### Task input

——

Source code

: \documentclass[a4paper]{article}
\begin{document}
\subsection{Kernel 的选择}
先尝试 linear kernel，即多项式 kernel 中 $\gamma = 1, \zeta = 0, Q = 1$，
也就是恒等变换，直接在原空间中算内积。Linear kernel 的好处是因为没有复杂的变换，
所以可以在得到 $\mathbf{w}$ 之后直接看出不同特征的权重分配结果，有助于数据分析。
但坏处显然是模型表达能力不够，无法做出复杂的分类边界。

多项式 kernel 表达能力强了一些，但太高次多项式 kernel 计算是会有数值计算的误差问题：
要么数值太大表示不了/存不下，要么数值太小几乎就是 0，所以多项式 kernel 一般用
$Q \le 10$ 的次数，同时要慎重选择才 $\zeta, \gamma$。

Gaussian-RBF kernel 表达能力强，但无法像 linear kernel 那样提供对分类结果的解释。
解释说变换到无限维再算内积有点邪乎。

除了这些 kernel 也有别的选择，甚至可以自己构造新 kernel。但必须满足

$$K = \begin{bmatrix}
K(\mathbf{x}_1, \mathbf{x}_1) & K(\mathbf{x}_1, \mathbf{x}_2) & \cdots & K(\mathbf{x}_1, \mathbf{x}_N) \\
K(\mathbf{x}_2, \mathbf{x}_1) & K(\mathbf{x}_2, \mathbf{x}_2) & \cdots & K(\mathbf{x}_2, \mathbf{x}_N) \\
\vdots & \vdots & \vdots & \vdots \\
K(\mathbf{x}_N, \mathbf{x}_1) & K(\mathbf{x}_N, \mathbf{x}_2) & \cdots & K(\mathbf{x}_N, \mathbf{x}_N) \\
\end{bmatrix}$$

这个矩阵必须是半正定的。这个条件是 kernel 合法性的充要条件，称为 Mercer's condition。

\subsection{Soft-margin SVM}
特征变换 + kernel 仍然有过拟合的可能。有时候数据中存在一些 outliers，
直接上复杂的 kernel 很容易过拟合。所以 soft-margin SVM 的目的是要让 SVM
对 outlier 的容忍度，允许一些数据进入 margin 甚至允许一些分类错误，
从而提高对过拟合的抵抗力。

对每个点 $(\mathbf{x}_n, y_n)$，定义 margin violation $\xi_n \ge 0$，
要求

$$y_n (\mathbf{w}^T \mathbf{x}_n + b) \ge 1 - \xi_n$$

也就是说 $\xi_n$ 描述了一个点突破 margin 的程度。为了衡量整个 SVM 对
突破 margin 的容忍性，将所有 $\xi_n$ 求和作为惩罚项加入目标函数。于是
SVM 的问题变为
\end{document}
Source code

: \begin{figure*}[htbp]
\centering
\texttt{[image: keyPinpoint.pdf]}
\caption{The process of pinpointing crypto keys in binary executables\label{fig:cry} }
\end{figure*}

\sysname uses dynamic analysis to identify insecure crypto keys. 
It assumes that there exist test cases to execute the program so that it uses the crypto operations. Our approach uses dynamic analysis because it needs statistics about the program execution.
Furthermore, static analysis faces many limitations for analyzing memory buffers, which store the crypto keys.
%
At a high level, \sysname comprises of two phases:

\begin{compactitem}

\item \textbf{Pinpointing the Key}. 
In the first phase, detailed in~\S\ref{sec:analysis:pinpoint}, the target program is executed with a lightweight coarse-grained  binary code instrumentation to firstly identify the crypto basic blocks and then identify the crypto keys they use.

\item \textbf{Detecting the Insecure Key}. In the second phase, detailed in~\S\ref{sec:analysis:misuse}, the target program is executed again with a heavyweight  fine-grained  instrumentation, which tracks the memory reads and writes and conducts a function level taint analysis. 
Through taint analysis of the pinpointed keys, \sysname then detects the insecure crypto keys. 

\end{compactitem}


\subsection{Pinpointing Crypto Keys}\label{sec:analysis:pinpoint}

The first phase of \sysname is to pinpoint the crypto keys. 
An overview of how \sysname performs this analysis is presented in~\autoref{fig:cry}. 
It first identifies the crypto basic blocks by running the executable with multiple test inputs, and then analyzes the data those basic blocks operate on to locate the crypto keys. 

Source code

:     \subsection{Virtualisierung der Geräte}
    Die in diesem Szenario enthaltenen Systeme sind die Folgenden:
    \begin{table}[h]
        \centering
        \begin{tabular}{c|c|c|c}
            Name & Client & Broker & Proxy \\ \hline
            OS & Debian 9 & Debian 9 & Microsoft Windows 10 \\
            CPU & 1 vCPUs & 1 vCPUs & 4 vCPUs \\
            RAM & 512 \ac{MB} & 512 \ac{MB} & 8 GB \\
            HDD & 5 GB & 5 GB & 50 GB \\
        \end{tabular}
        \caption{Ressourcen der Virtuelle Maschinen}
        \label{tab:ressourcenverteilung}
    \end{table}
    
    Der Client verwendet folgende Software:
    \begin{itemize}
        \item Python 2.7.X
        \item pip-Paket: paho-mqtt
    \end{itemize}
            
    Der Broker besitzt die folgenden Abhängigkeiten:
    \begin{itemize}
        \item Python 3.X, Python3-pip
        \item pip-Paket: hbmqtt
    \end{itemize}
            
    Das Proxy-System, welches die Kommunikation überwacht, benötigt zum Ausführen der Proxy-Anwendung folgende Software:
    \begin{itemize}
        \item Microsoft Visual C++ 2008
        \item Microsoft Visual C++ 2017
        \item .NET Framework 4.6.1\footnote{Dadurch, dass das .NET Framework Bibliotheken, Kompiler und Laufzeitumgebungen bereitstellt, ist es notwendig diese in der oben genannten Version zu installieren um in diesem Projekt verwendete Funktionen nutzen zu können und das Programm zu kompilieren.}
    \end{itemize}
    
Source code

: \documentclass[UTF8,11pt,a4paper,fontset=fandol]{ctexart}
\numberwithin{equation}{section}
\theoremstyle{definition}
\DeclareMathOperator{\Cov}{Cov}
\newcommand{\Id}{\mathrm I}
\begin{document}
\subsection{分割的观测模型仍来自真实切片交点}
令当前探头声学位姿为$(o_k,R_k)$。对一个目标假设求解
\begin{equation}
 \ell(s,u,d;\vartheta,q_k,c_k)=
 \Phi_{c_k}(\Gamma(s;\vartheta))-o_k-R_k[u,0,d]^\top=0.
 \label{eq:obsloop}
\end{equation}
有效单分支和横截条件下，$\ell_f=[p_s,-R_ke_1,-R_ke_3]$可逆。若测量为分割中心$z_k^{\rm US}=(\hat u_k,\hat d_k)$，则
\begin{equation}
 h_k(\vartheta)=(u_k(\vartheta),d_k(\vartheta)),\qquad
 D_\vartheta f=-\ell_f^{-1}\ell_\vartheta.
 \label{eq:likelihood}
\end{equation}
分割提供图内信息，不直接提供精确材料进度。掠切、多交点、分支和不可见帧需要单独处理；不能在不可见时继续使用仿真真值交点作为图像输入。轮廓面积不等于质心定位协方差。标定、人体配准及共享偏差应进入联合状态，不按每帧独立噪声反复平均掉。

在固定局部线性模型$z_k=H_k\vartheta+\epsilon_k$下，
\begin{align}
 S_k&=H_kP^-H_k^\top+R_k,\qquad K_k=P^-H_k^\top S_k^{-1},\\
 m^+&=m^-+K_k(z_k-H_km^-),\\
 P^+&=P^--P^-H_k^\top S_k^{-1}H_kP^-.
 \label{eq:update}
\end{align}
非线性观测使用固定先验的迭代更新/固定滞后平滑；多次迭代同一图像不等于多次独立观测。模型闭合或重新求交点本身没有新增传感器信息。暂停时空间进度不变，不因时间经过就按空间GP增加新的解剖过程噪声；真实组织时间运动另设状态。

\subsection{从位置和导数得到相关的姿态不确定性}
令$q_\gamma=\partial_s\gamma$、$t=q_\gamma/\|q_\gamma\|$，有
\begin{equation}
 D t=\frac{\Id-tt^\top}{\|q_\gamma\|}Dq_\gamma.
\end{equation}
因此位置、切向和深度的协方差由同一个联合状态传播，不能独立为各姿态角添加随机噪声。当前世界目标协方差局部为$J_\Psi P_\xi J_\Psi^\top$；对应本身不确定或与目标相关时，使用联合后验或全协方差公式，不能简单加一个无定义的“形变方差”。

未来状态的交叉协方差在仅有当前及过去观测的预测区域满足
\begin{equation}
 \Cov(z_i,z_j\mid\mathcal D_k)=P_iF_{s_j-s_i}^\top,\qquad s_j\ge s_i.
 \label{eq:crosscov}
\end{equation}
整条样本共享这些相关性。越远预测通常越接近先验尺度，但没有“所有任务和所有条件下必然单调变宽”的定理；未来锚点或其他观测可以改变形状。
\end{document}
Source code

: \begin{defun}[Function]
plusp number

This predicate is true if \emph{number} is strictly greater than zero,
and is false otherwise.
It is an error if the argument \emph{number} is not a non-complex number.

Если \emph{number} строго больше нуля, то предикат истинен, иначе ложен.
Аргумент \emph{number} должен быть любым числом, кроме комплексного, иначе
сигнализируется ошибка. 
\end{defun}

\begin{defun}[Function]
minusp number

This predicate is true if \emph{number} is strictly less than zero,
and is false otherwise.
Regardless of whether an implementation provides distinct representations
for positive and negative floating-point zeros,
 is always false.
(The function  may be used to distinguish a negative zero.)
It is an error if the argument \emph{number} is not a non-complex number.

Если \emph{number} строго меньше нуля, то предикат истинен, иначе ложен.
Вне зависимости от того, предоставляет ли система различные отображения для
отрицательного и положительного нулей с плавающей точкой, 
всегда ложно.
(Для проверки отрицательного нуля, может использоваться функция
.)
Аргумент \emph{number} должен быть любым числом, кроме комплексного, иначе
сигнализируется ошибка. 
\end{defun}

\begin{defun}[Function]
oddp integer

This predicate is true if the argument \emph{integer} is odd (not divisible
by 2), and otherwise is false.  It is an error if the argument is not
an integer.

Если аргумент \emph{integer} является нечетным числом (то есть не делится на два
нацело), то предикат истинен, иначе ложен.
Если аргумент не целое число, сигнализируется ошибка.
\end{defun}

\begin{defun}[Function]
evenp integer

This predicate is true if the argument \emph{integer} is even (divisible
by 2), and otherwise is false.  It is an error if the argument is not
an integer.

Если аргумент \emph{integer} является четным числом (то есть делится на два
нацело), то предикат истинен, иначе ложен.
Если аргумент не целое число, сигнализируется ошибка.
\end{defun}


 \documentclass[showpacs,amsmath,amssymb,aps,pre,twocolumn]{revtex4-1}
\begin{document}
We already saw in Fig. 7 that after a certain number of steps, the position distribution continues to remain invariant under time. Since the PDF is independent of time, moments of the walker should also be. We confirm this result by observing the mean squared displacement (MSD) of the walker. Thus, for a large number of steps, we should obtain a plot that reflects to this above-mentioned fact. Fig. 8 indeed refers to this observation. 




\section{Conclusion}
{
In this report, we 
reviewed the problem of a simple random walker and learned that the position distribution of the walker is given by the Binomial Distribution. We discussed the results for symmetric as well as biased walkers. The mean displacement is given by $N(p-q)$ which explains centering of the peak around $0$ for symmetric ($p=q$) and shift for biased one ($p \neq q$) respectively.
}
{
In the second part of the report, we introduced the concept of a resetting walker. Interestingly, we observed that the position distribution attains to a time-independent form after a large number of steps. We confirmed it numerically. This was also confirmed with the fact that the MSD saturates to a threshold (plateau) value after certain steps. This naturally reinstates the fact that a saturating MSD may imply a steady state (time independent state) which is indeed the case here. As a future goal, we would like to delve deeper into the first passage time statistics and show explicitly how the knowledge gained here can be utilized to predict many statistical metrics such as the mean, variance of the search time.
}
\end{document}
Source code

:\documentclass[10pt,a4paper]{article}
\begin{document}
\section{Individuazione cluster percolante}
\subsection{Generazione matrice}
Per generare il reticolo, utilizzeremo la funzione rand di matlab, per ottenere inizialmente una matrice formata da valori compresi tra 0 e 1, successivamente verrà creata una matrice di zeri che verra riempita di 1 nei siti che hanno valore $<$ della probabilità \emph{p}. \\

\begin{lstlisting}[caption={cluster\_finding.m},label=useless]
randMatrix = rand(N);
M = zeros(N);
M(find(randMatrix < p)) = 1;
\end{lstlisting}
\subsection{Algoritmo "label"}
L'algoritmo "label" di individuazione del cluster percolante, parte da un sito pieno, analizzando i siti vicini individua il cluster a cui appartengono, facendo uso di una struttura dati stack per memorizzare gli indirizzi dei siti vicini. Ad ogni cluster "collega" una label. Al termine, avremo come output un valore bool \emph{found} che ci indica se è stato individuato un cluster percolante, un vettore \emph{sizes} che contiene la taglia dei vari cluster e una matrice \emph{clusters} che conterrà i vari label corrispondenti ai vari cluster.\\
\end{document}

——

### Goal of the exercise
Give back exactly the lines from the first line of the records through the line holding "的次数，同时要慎重选择才 $\zeta, \gamma$。", including both of those lines and leaving out all others.

### Answer below
Source code

: \documentclass[a4paper]{article}
\begin{document}
\subsection{Kernel 的选择}
先尝试 linear kernel，即多项式 kernel 中 $\gamma = 1, \zeta = 0, Q = 1$，
也就是恒等变换，直接在原空间中算内积。Linear kernel 的好处是因为没有复杂的变换，
所以可以在得到 $\mathbf{w}$ 之后直接看出不同特征的权重分配结果，有助于数据分析。
但坏处显然是模型表达能力不够，无法做出复杂的分类边界。

多项式 kernel 表达能力强了一些，但太高次多项式 kernel 计算是会有数值计算的误差问题：
要么数值太大表示不了/存不下，要么数值太小几乎就是 0，所以多项式 kernel 一般用
$Q \le 10$ 的次数，同时要慎重选择才 $\zeta, \gamma$。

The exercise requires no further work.